[RECORDS FOR THE TASK Boundary: Start]
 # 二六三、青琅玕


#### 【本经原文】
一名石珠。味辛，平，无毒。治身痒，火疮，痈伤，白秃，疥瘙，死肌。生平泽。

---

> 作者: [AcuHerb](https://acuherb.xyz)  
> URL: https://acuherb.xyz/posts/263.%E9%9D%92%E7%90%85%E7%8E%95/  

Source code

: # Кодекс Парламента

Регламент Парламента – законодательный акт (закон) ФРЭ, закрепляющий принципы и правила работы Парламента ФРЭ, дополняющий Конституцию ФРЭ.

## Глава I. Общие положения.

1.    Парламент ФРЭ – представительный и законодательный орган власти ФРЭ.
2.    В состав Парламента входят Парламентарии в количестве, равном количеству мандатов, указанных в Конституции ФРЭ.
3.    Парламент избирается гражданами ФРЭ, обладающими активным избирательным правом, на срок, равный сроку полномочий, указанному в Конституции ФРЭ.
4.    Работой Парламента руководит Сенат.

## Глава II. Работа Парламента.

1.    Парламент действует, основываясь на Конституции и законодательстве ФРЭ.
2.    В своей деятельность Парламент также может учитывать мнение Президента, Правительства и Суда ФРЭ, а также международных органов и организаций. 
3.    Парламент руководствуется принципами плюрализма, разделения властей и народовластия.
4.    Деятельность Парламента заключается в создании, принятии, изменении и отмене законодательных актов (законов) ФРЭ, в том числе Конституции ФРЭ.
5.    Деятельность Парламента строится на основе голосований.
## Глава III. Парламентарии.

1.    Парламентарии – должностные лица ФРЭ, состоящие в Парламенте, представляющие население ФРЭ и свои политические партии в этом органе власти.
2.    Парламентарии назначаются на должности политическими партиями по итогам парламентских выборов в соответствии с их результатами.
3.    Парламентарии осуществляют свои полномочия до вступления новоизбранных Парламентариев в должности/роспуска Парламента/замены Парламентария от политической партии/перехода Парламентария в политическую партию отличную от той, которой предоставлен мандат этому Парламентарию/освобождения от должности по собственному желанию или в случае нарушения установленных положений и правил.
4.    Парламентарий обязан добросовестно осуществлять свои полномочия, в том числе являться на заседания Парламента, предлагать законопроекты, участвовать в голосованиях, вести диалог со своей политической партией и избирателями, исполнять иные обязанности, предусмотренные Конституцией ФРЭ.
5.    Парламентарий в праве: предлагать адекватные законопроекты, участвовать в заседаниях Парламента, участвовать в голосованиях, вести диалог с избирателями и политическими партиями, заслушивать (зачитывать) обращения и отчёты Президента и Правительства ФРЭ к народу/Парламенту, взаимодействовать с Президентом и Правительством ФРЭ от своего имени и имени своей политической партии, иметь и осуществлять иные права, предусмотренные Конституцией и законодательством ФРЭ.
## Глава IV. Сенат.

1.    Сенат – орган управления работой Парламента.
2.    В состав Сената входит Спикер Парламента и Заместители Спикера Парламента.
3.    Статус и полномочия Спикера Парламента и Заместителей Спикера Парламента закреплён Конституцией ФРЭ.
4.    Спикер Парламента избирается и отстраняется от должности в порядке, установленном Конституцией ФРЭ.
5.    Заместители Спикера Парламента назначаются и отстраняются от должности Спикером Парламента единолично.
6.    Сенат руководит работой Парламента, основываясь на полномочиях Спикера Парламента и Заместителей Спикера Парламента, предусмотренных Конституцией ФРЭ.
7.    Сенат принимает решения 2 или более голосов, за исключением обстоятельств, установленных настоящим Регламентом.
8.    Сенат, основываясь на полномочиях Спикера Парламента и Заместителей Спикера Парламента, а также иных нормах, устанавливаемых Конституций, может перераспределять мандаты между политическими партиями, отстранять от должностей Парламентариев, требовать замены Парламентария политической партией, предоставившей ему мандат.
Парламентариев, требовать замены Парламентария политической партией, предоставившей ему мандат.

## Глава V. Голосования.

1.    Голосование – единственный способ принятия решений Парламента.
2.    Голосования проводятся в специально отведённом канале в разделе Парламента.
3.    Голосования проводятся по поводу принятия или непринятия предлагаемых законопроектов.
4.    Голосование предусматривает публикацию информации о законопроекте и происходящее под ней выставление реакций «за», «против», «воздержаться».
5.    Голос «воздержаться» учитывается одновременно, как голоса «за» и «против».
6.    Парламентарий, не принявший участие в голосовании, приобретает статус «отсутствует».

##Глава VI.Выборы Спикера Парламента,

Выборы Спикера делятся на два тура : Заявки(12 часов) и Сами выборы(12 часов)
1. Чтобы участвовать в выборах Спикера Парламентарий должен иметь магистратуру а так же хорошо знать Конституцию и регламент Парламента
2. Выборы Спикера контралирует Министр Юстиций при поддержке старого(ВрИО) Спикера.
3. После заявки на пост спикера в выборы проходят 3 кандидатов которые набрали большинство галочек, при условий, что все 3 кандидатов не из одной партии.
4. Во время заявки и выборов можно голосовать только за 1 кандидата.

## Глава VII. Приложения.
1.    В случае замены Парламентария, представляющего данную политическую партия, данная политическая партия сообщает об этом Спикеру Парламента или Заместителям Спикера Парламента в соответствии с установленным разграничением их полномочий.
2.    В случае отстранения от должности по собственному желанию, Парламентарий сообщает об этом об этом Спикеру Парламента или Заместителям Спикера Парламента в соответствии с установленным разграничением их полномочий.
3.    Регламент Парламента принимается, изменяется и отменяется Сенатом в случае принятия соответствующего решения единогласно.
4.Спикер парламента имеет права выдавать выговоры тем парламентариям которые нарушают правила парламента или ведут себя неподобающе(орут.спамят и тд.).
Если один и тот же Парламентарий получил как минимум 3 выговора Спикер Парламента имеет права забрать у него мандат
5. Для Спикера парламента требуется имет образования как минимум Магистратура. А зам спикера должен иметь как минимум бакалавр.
[RECORDS FOR THE TASK Boundary: End]
Return exactly the lines from the beginning of the data above through the one containing "## Глава I. Общие положения.", please. Include both end lines and add nothing else.

 # 二六三、青琅玕


#### 【本经原文】
一名石珠。味辛，平，无毒。治身痒，火疮，痈伤，白秃，疥瘙，死肌。生平泽。

---

> 作者: [AcuHerb](https://acuherb.xyz)  
> URL: https://acuherb.xyz/posts/263.%E9%9D%92%E7%90%85%E7%8E%95/  

Source code

: # Кодекс Парламента

Регламент Парламента – законодательный акт (закон) ФРЭ, закрепляющий принципы и правила работы Парламента ФРЭ, дополняющий Конституцию ФРЭ.

## Глава I. Общие положения.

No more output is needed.